Segment Open

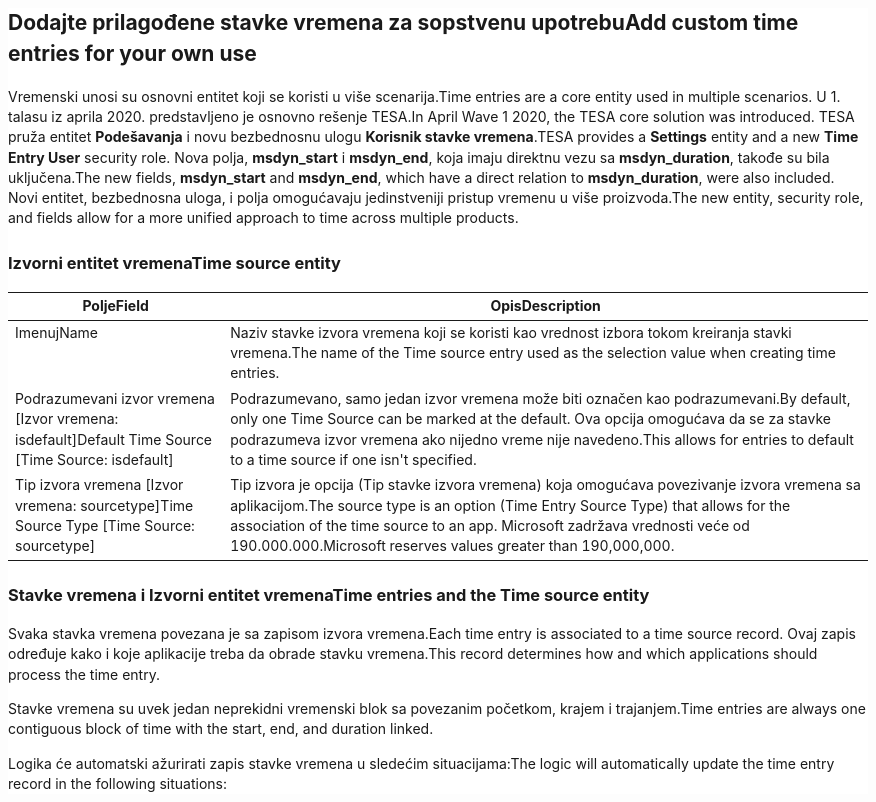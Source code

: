 ## <a name="add-custom-time-entries-for-your-own-use"></a><a name="add"></a><span data-ttu-id="d8f38-115">Dodajte prilagođene stavke vremena za sopstvenu upotrebu</span><span class="sxs-lookup"><span data-stu-id="d8f38-115">Add custom time entries for your own use</span></span>

<span data-ttu-id="d8f38-116">Vremenski unosi su osnovni entitet koji se koristi u više scenarija.</span><span class="sxs-lookup"><span data-stu-id="d8f38-116">Time entries are a core entity used in multiple scenarios.</span></span> <span data-ttu-id="d8f38-117">U 1. talasu iz aprila 2020. predstavljeno je osnovno rešenje TESA.</span><span class="sxs-lookup"><span data-stu-id="d8f38-117">In April Wave 1 2020, the TESA core solution was introduced.</span></span> <span data-ttu-id="d8f38-118">TESA pruža entitet **Podešavanja** i novu bezbednosnu ulogu **Korisnik stavke vremena**.</span><span class="sxs-lookup"><span data-stu-id="d8f38-118">TESA provides a **Settings** entity and a new **Time Entry User** security role.</span></span> <span data-ttu-id="d8f38-119">Nova polja, **msdyn_start** i **msdyn_end**, koja imaju direktnu vezu sa **msdyn_duration**, takođe su bila uključena.</span><span class="sxs-lookup"><span data-stu-id="d8f38-119">The new fields, **msdyn_start** and **msdyn_end**, which have a direct relation to **msdyn_duration**, were also included.</span></span> <span data-ttu-id="d8f38-120">Novi entitet, bezbednosna uloga, i polja omogućavaju jedinstveniji pristup vremenu u više proizvoda.</span><span class="sxs-lookup"><span data-stu-id="d8f38-120">The new entity, security role, and fields allow for a more unified approach to time across multiple products.</span></span>


### <a name="time-source-entity"></a><span data-ttu-id="d8f38-121">Izvorni entitet vremena</span><span class="sxs-lookup"><span data-stu-id="d8f38-121">Time source entity</span></span>
| <span data-ttu-id="d8f38-122">Polje</span><span class="sxs-lookup"><span data-stu-id="d8f38-122">Field</span></span> | <span data-ttu-id="d8f38-123">Opis</span><span class="sxs-lookup"><span data-stu-id="d8f38-123">Description</span></span> | 
|-------|------------|
| <span data-ttu-id="d8f38-124">Imenuj</span><span class="sxs-lookup"><span data-stu-id="d8f38-124">Name</span></span>  | <span data-ttu-id="d8f38-125">Naziv stavke izvora vremena koji se koristi kao vrednost izbora tokom kreiranja stavki vremena.</span><span class="sxs-lookup"><span data-stu-id="d8f38-125">The name of the Time source entry used as the selection value when creating time entries.</span></span> |
| <span data-ttu-id="d8f38-126">Podrazumevani izvor vremena [Izvor vremena: isdefault]</span><span class="sxs-lookup"><span data-stu-id="d8f38-126">Default Time Source [Time Source: isdefault]</span></span> | <span data-ttu-id="d8f38-127">Podrazumevano, samo jedan izvor vremena može biti označen kao podrazumevani.</span><span class="sxs-lookup"><span data-stu-id="d8f38-127">By default, only one Time Source can be marked at the default.</span></span> <span data-ttu-id="d8f38-128">Ova opcija omogućava da se za stavke podrazumeva izvor vremena ako nijedno vreme nije navedeno.</span><span class="sxs-lookup"><span data-stu-id="d8f38-128">This allows for entries to default to a time source if one isn't specified.</span></span> |
|<span data-ttu-id="d8f38-129">Tip izvora vremena [Izvor vremena: sourcetype]</span><span class="sxs-lookup"><span data-stu-id="d8f38-129">Time Source Type [Time Source: sourcetype]</span></span> | <span data-ttu-id="d8f38-130">Tip izvora je opcija (Tip stavke izvora vremena) koja omogućava povezivanje izvora vremena sa aplikacijom.</span><span class="sxs-lookup"><span data-stu-id="d8f38-130">The source type is an option (Time Entry Source Type) that allows for the association of the time source to an app.</span></span> <span data-ttu-id="d8f38-131">Microsoft zadržava vrednosti veće od 190.000.000.</span><span class="sxs-lookup"><span data-stu-id="d8f38-131">Microsoft reserves values greater than 190,000,000.</span></span>|


### <a name="time-entries-and-the-time-source-entity"></a><span data-ttu-id="d8f38-132">Stavke vremena i Izvorni entitet vremena</span><span class="sxs-lookup"><span data-stu-id="d8f38-132">Time entries and the Time source entity</span></span>
<span data-ttu-id="d8f38-133">Svaka stavka vremena povezana je sa zapisom izvora vremena.</span><span class="sxs-lookup"><span data-stu-id="d8f38-133">Each time entry is associated to a time source record.</span></span> <span data-ttu-id="d8f38-134">Ovaj zapis određuje kako i koje aplikacije treba da obrade stavku vremena.</span><span class="sxs-lookup"><span data-stu-id="d8f38-134">This record determines how and which applications should process the time entry.</span></span>

<span data-ttu-id="d8f38-135">Stavke vremena su uvek jedan neprekidni vremenski blok sa povezanim početkom, krajem i trajanjem.</span><span class="sxs-lookup"><span data-stu-id="d8f38-135">Time entries are always one contiguous block of time with the start, end, and duration linked.</span></span>

<span data-ttu-id="d8f38-136">Logika će automatski ažurirati zapis stavke vremena u sledećim situacijama:</span><span class="sxs-lookup"><span data-stu-id="d8f38-136">The logic will automatically update the time entry record in the following situations:</span></span>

Segment Closed

All lines from the start of the entries through the one with "your own use</span></span>" are to be output exactly; omit the pictures.

Source code

: ## <a name="add-custom-time-entries-for-your-own-use"></a><a name="add"></a><span data-ttu-id="d8f38-115">Dodajte prilagođene stavke vremena za sopstvenu upotrebu</span><span class="sxs-lookup"><span data-stu-id="d8f38-115">Add custom time entries for your own use</span></span>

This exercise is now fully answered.